__Your task__. Only a number is expected: how many lines in the entries that follow contain the word "this"?

Saved data entries
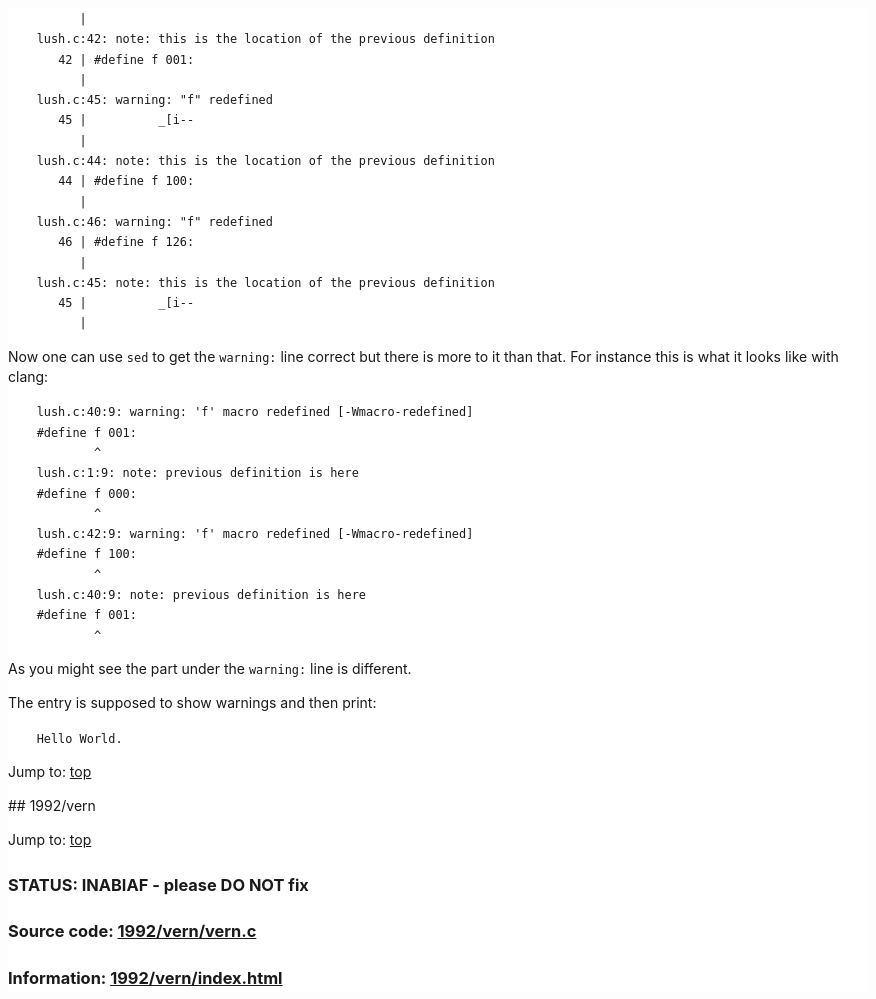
 ```
          |
    lush.c:42: note: this is the location of the previous definition
       42 | #define f 001:
          |
    lush.c:45: warning: "f" redefined
       45 |          _[i--
          |
    lush.c:44: note: this is the location of the previous definition
       44 | #define f 100:
          |
    lush.c:46: warning: "f" redefined
       46 | #define f 126:
          |
    lush.c:45: note: this is the location of the previous definition
       45 |          _[i--
          |
```

Now one can use `sed` to get the `warning:` line correct but there is more to it
than that. For instance this is what it looks like with clang:

```
    lush.c:40:9: warning: 'f' macro redefined [-Wmacro-redefined]
    #define f 001:
            ^
    lush.c:1:9: note: previous definition is here
    #define f 000:
            ^
    lush.c:42:9: warning: 'f' macro redefined [-Wmacro-redefined]
    #define f 100:
            ^
    lush.c:40:9: note: previous definition is here
    #define f 001:
            ^
```

As you might see the part under the `warning:` line is different.

The entry is supposed to show warnings and then print:

```
    Hello World.
```

Jump to: [top](#)

<div id="1992_vern">
## 1992/vern
</div>

Jump to: [top](#)

### STATUS: INABIAF - please **DO NOT** fix
### Source code: [1992/vern/vern.c](%%REPO_URL%%/1992/vern/vern.c)
### Information: [1992/vern/index.html](1992/vern/index.html)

__Expected answer__. 4